§ Task prompt
Find the string "interaktif" in the records and copy each line where it occurs.

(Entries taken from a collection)

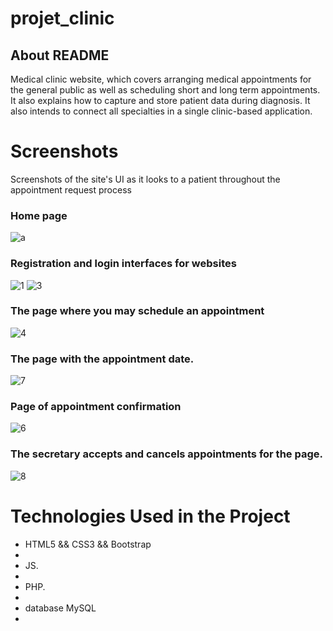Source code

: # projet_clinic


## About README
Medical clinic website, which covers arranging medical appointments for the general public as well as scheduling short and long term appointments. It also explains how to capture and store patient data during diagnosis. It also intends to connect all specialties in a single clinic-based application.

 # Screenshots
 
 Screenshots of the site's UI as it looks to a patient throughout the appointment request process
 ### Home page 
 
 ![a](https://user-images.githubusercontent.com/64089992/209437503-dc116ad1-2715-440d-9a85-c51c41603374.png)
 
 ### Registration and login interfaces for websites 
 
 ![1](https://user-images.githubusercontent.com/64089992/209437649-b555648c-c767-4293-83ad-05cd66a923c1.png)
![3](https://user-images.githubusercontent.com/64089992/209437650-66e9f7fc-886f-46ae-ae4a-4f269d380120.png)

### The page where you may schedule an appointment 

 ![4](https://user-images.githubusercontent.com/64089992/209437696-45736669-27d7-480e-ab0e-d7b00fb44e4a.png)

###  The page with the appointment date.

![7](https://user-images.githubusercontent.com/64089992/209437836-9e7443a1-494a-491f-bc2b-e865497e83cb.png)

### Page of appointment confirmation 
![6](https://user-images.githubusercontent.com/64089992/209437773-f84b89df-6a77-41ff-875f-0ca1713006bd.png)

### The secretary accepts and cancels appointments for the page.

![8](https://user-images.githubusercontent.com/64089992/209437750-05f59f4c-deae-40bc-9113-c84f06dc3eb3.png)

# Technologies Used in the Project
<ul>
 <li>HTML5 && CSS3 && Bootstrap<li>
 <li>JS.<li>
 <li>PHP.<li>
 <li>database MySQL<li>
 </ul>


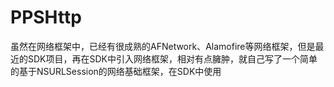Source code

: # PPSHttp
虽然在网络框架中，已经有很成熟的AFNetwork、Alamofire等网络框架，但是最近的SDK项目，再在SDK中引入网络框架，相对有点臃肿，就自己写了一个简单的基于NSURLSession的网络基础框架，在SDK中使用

---

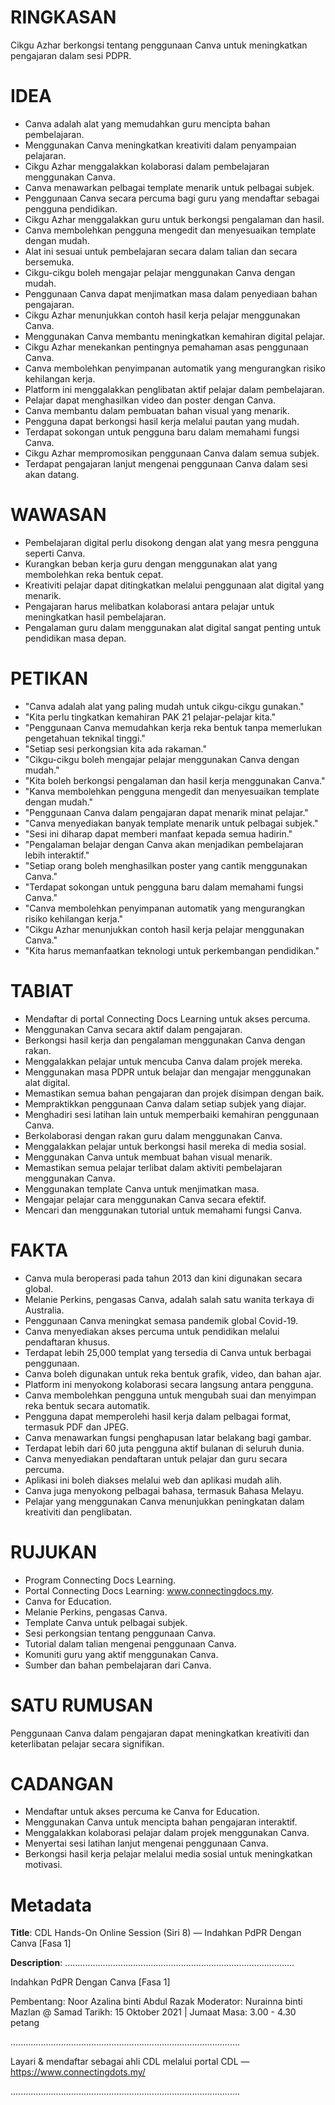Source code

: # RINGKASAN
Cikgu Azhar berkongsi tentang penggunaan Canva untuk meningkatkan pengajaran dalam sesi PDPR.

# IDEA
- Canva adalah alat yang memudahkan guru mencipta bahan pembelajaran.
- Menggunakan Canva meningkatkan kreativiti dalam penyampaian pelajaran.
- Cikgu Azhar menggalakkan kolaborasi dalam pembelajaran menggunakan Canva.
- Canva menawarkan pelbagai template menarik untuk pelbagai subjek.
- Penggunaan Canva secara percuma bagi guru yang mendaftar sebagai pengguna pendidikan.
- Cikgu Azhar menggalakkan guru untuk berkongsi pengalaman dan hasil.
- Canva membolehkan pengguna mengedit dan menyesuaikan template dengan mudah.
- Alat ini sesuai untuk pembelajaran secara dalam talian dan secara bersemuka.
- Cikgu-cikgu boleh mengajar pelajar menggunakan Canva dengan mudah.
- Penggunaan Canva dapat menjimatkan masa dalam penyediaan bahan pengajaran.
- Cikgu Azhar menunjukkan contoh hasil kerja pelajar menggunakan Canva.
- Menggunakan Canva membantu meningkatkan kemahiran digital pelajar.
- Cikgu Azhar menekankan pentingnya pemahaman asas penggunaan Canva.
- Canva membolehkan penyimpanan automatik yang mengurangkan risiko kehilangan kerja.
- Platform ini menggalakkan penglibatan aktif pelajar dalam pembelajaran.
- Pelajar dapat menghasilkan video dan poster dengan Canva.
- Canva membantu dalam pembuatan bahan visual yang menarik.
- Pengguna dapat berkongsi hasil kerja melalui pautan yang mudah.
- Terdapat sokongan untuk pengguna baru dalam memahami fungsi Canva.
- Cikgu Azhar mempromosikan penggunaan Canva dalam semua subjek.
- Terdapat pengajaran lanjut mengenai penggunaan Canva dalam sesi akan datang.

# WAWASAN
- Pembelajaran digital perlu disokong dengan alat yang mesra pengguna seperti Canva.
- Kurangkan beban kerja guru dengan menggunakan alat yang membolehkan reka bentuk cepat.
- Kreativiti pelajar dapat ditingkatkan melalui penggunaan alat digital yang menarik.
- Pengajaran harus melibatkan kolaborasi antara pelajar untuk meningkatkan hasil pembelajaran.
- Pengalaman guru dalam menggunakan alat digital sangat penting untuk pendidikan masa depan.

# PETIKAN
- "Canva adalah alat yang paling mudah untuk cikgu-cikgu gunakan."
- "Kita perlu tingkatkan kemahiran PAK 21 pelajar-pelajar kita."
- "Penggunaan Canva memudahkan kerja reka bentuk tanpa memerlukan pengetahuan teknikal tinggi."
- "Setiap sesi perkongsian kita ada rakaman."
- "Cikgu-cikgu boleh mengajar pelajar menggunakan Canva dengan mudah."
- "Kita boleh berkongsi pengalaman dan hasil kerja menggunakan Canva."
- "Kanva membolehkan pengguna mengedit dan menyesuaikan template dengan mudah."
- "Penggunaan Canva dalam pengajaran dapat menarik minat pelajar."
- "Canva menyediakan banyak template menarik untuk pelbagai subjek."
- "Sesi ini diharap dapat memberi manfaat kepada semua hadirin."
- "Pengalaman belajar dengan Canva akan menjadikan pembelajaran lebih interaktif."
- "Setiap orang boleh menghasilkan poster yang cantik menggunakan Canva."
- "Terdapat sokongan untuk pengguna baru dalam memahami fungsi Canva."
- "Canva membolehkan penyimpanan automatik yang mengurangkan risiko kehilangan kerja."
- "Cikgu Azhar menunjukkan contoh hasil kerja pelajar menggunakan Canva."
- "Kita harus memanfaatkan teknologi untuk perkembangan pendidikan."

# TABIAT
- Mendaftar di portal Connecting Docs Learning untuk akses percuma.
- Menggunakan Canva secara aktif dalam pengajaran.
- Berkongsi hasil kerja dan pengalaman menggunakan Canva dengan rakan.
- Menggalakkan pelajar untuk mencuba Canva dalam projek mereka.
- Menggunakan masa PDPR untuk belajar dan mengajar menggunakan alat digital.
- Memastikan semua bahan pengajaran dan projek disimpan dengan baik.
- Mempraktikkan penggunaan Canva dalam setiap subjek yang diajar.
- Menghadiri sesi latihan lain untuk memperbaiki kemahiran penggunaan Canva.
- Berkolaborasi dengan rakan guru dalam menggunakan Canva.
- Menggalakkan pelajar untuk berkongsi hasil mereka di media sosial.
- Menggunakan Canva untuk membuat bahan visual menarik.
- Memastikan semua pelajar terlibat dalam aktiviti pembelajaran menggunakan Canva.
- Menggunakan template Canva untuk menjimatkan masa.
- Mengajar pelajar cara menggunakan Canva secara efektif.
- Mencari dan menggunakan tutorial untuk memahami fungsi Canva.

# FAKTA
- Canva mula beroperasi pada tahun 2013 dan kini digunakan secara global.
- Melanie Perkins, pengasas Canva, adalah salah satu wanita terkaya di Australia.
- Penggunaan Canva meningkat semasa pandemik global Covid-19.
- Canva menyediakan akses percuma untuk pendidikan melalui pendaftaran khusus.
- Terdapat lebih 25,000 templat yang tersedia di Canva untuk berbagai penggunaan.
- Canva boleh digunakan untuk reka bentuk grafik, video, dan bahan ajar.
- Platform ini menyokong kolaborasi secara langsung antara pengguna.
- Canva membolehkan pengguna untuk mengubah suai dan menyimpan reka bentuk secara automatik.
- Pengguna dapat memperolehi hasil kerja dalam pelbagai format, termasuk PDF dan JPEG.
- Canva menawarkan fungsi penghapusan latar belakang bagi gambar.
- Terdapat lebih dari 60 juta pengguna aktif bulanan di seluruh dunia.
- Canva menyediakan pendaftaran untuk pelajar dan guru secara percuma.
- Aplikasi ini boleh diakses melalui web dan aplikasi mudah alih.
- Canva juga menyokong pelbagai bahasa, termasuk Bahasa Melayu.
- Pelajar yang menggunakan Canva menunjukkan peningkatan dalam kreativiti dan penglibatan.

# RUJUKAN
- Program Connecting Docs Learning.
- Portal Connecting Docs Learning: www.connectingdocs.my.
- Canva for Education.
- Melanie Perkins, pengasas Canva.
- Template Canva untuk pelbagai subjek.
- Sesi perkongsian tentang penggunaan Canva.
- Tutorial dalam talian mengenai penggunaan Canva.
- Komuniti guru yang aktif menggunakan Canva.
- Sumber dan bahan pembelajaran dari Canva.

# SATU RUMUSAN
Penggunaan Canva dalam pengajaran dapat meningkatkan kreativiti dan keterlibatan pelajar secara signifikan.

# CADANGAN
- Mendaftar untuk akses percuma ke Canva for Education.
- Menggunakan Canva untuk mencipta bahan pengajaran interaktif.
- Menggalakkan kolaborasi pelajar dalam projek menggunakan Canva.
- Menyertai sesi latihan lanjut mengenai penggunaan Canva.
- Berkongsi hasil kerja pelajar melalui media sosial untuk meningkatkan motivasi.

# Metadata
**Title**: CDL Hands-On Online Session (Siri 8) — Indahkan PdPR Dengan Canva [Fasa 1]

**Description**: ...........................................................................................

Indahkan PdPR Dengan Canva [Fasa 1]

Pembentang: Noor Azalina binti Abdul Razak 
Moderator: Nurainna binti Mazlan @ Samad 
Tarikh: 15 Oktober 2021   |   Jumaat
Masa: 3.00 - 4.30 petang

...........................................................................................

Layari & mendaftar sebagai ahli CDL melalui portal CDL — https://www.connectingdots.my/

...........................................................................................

§ Exercise answer
- "Pengalaman belajar dengan Canva akan menjadikan pembelajaran lebih interaktif."
- Menggunakan Canva untuk mencipta bahan pengajaran interaktif.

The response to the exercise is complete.